Le délai applicable est également spécifique : pour les baux d’habitation concernés, le locataire dispose actuellement de six semaines pour régler les sommes réclamées ou solliciter des délais de paiement.

À défaut de régularisation, la procédure peut ensuite se poursuivre devant le juge.

Le commandement de payer constitue donc une étape essentielle, mais il ne signifie pas à lui seul que l’expulsion est immédiate. Pour comprendre les différentes étapes de cette procédure, consultez également notre article consacré à l’expulsion locative.

Un acte à prendre au sérieux, sans céder à la panique

Un commandement de payer constitue un signal clair : le créancier entend obtenir le règlement de sa créance et la procédure peut désormais entrer dans une phase plus contraignante.

Pour autant, recevoir cet acte ne signifie pas nécessairement qu’une saisie aura lieu immédiatement.

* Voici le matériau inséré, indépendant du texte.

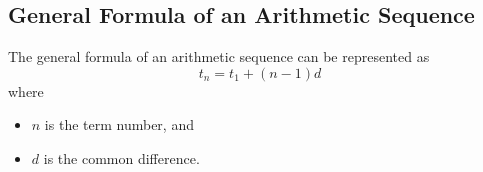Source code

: \subsection{General Formula of an Arithmetic Sequence}

The general formula of an arithmetic sequence can be represented as \[ t_n = t_1 + (n-1)d \] where 
\begin{itemize}
  \item $n$ is the term number, and
  \item $d$ is the common difference.
\end{itemize}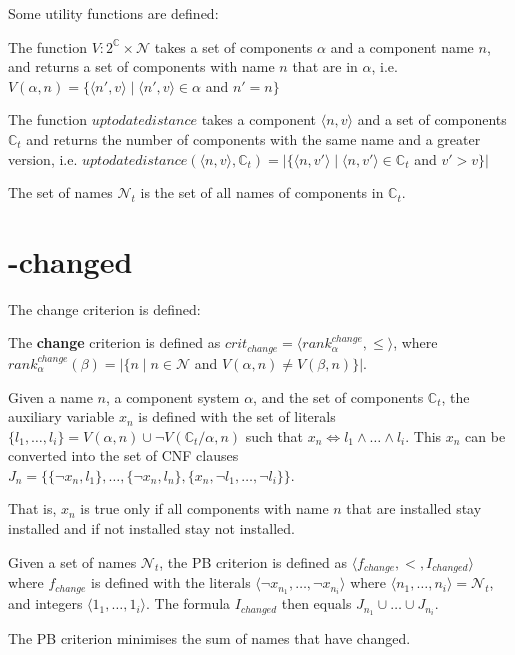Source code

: Some utility functions are defined:

\begin{defs}
The function $V: 2^{\mathbb{C}} \times \mathcal{N}$ takes a set of components $\alpha$ and a component name $n$, and returns a set of components with name $n$ that are in $\alpha$,
i.e. $V(\alpha,n) = \{\langle n',v \rangle \mid \langle n',v \rangle \in \alpha $ and $ n' = n \}$
\end{defs}

\begin{defs}
The function $uptodatedistance$ takes a component $\langle n, v \rangle$ and a set of components $\mathbb{C}_t$ and returns the number of components with the same name and a greater version,
i.e. $uptodatedistance(\langle n, v \rangle,\mathbb{C}_t) = |\{\langle n, v' \rangle \mid \langle n, v' \rangle \in \mathbb{C}_t $ and $ v' > v \}|$
\end{defs}

\begin{defs}
The set of names $\mathcal{N}_t$ is the set of all names of components in $\mathbb{C}_t$.
\end{defs}

\section{-changed}

The change criterion is defined:
\begin{defs}
	The \textbf{change} criterion is defined as $crit_{change} = \langle rank^{change}_{\alpha}, \leq \rangle$,
	where $rank^{change}_{\alpha}(\beta) = |\{n \mid n \in \mathcal{N}$ and $V(\alpha,n) \neq V(\beta,n) \}|$.
\end{defs}

\begin{defs}
Given a name $n$, a component system $\alpha$, and the set of components $\mathbb{C}_t$,
the auxiliary variable $x_n$ is defined with the set of literals $\{l_1,\ldots,l_i\} = V(\alpha,n) \cup \neg V(\mathbb{C}_t / \alpha ,n)$ 
such that $x_n \Leftrightarrow l_1 \wedge \ldots \wedge l_i$.
This $x_n$ can be converted into the set of CNF clauses $J_n = \{ \{\neg x_n,l_1\},\ldots, \{\neg x_n,l_n\}, \{x_n, \neg l_1,\ldots,\neg l_i\}\}$.
\end{defs}
That is, $x_n$ is true only if all components with name $n$ that are installed stay installed and if not installed stay not installed.

\begin{defs}
Given a set of names $\mathcal{N}_t$, the PB criterion is defined as $\langle f_{change}, <, I_{changed} \rangle$ where 
$f_{change}$ is defined with the literals $\langle \neg x_{n_1},\ldots, \neg x_{n_i}\rangle$ where $\langle n_1,\ldots, n_i \rangle = \mathcal{N}_t$, and integers $\langle 1_1,\ldots,1_i\rangle$.
The formula $I_{changed}$ then equals $J_{n_1} \cup \ldots \cup J_{n_i}$.
\end{defs}
The PB criterion minimises the sum of names that have changed.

La bonne réaction consiste à identifier précisément la dette, vérifier les sommes réclamées et agir sans attendre. Lorsque le paiement intégral n’est pas possible ou lorsque la dette est contestée, mieux vaut rechercher rapidement une solution adaptée plutôt que laisser la procédure se poursuivre sans réponse.

Le commissaire de justice peut également être un interlocuteur dans la recherche d’une solution de règlement, lorsque la situation le permet.

Le commissaire de justice à Amiens et dans les Hauts-de-France

Implantée à Amiens, l’étude MARGOLLE BARBET MONCHAUX ABAUZIT accompagne créanciers et débiteurs dans les différentes étapes du recouvrement et de l’exécution des décisions de justice.

Pour les missions relevant de sa compétence territoriale, l’étude intervient notamment dans la Somme, l’Oise et l’Aisne. Elle intervient également au niveau national pour certaines prestations, notamment en matière de recouvrement et de constats.

Conclusion

Un commandement de payer n’est donc pas un simple courrier de relance. Il s’agit d’un acte juridique qui peut ouvrir la voie à des mesures d’exécution lorsqu’une dette n’est pas réglée.

Pour le débiteur, le réflexe essentiel reste le même : ne pas attendre. Vérifier la dette, respecter les délais et rechercher rapidement une solution permet souvent d’éviter que la procédure ne franchisse une nouvelle étape.